The problem.
Only one stretch of the records below should be repeated. It starts with the line containing "the original status." and goes on through the line containing "SMS, MSM, voice call and video call etc.", exactly as written.

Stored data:
^^^^^^^^^^^^^^^^
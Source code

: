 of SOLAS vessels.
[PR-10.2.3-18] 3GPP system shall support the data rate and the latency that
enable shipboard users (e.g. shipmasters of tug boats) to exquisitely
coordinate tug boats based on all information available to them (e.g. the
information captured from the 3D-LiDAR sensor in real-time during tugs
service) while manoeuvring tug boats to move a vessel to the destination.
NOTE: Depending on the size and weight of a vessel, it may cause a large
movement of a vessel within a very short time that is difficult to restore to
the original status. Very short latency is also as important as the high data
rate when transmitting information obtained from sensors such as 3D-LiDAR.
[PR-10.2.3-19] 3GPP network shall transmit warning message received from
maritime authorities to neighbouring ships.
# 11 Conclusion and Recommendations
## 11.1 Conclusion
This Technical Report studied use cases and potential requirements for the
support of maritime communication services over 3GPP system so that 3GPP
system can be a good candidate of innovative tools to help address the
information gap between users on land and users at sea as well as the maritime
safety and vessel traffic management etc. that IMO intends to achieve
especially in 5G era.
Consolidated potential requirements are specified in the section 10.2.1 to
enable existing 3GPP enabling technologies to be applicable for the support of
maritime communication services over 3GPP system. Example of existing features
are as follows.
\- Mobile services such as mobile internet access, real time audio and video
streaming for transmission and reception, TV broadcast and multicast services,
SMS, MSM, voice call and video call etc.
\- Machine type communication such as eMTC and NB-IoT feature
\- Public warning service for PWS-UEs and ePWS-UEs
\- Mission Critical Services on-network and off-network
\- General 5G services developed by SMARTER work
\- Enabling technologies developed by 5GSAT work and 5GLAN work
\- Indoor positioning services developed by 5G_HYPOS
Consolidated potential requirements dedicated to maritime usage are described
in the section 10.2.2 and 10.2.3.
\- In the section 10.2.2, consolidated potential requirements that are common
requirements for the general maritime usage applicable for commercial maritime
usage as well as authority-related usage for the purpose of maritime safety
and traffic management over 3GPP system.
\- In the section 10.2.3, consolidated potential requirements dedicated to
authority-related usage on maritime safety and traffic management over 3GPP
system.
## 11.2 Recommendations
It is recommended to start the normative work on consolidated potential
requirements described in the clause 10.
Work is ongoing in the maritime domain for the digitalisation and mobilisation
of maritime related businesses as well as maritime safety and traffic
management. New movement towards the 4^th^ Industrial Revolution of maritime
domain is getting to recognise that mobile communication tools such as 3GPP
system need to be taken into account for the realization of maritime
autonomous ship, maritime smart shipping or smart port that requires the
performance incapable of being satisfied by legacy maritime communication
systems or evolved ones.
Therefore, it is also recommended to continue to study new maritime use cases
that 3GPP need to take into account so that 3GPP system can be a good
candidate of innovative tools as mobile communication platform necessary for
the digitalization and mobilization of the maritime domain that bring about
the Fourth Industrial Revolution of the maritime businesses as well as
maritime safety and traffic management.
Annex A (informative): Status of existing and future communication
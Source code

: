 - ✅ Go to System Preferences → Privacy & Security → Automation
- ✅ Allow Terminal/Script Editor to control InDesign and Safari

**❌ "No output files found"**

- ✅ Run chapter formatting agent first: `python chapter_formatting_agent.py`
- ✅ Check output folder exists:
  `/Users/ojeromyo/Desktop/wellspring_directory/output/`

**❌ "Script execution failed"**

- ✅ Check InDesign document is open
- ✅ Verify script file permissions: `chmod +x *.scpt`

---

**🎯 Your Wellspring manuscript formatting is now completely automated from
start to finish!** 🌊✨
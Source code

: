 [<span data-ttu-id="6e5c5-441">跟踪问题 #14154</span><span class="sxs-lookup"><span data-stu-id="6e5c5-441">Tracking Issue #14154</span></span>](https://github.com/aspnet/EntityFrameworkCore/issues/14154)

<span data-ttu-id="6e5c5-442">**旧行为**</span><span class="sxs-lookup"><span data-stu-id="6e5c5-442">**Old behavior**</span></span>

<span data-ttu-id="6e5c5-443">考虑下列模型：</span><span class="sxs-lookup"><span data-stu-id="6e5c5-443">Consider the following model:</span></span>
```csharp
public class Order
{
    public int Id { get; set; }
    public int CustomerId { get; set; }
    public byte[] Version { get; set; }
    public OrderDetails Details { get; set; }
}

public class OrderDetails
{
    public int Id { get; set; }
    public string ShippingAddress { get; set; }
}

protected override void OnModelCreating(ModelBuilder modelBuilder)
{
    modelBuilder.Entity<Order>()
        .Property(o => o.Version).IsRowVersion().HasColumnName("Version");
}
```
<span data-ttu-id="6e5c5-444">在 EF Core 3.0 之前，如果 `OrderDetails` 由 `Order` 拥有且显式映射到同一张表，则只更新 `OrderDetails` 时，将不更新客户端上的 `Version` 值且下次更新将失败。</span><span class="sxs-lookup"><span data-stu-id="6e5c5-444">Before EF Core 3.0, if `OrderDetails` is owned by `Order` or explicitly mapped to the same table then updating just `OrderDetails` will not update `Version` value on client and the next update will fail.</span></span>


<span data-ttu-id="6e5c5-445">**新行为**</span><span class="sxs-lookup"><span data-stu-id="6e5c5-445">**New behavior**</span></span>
^^^^^^^^^^^^^^^^
Expected answer.
the original status. Very short latency is also as important as the high data
rate when transmitting information obtained from sensors such as 3D-LiDAR.
[PR-10.2.3-19] 3GPP network shall transmit warning message received from
maritime authorities to neighbouring ships.
# 11 Conclusion and Recommendations
## 11.1 Conclusion
This Technical Report studied use cases and potential requirements for the
support of maritime communication services over 3GPP system so that 3GPP
system can be a good candidate of innovative tools to help address the
information gap between users on land and users at sea as well as the maritime
safety and vessel traffic management etc. that IMO intends to achieve
especially in 5G era.
Consolidated potential requirements are specified in the section 10.2.1 to
enable existing 3GPP enabling technologies to be applicable for the support of
maritime communication services over 3GPP system. Example of existing features
are as follows.
\- Mobile services such as mobile internet access, real time audio and video
streaming for transmission and reception, TV broadcast and multicast services,
SMS, MSM, voice call and video call etc.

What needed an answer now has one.